What to produce:
Would you reproduce exactly the lines below from the one holding "4. Add to backend" through the one holding "7. Set up database", inclusive, and no others?

───── Record extracts

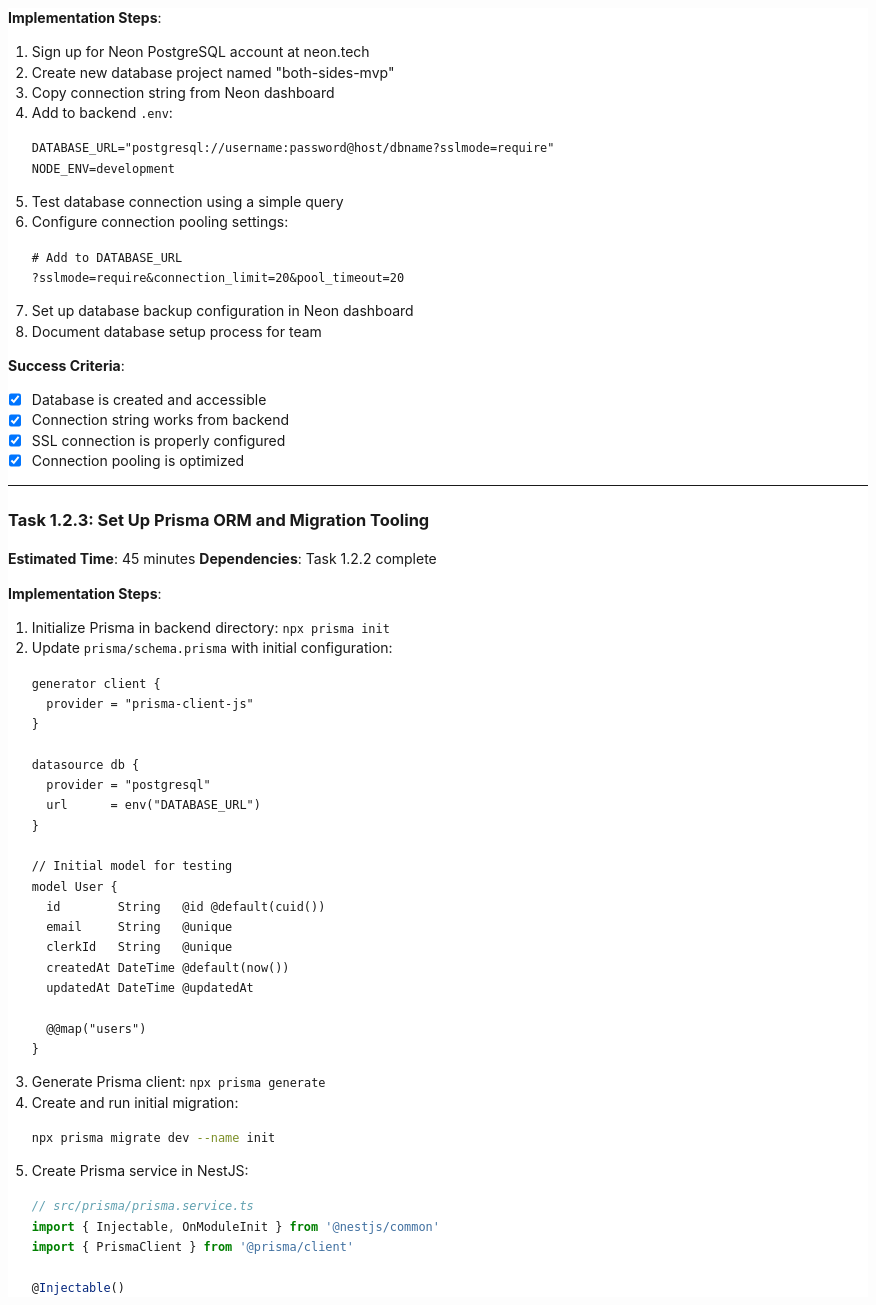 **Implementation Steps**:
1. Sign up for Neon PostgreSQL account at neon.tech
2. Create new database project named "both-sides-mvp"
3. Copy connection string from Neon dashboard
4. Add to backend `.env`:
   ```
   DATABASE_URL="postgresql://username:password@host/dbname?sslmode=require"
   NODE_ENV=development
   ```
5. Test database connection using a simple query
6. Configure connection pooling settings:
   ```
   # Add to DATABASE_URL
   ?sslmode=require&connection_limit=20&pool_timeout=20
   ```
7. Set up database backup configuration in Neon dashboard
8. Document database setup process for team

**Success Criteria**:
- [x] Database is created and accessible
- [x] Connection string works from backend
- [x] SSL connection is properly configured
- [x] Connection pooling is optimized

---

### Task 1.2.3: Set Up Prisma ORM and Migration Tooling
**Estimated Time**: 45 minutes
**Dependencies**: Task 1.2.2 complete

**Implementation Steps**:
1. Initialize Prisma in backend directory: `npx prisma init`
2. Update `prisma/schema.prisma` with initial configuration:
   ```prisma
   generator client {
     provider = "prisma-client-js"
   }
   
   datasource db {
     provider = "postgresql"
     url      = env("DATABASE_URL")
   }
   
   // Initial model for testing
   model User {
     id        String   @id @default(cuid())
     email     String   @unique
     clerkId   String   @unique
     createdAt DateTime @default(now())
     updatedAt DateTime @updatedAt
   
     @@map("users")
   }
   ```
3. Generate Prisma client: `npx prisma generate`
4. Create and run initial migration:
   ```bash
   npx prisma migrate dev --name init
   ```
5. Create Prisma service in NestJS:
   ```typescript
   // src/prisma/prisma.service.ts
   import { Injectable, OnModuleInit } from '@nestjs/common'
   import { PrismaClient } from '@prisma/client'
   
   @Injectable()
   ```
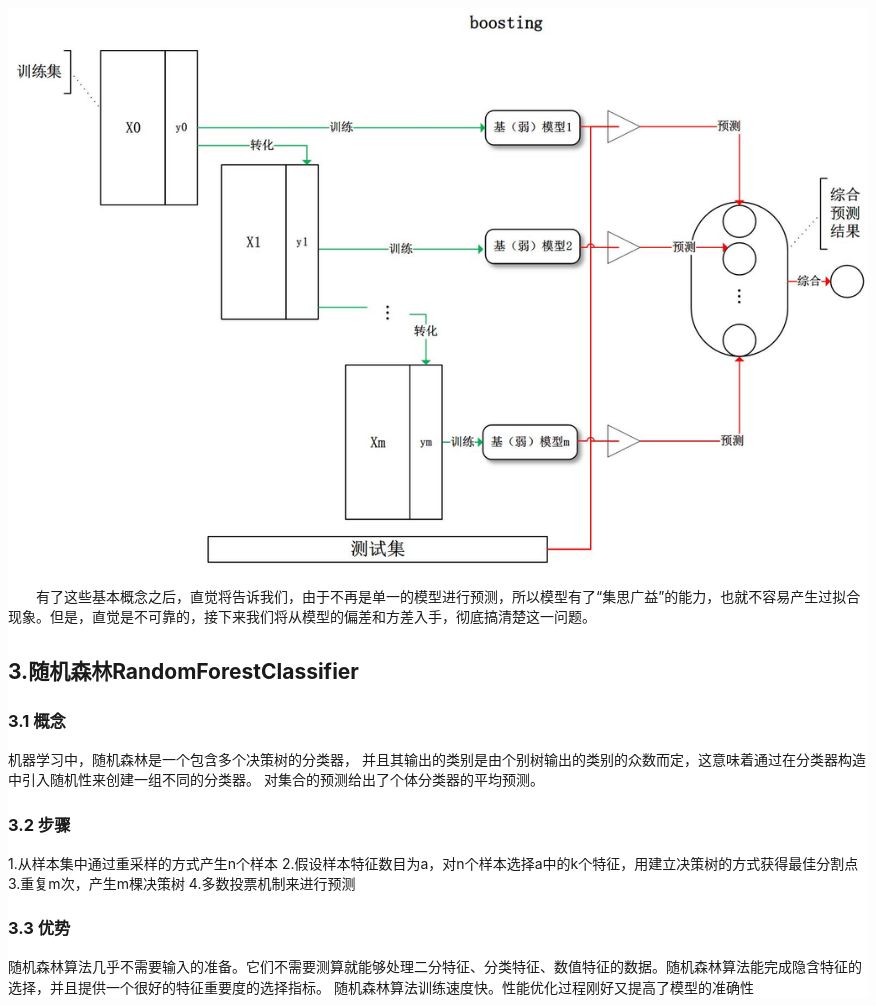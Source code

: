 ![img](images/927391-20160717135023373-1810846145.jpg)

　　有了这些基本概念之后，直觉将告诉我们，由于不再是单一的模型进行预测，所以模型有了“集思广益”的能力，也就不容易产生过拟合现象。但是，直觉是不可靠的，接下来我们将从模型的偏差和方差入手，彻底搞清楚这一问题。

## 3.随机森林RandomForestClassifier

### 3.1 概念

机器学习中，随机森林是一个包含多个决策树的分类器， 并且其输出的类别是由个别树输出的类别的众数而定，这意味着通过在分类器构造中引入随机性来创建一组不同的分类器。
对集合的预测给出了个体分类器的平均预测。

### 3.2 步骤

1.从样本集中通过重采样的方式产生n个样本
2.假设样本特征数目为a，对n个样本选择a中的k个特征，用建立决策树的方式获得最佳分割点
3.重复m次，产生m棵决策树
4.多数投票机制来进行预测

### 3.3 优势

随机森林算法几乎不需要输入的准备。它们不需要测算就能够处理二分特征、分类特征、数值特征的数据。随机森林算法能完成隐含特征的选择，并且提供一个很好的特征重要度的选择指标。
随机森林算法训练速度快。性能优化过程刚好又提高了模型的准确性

──────────

Response area:
4. Add to backend `.env`:
   ```
   DATABASE_URL="postgresql://username:password@host/dbname?sslmode=require"
   NODE_ENV=development
   ```
5. Test database connection using a simple query
6. Configure connection pooling settings:
   ```
   # Add to DATABASE_URL
   ?sslmode=require&connection_limit=20&pool_timeout=20
   ```
7. Set up database backup configuration in Neon dashboard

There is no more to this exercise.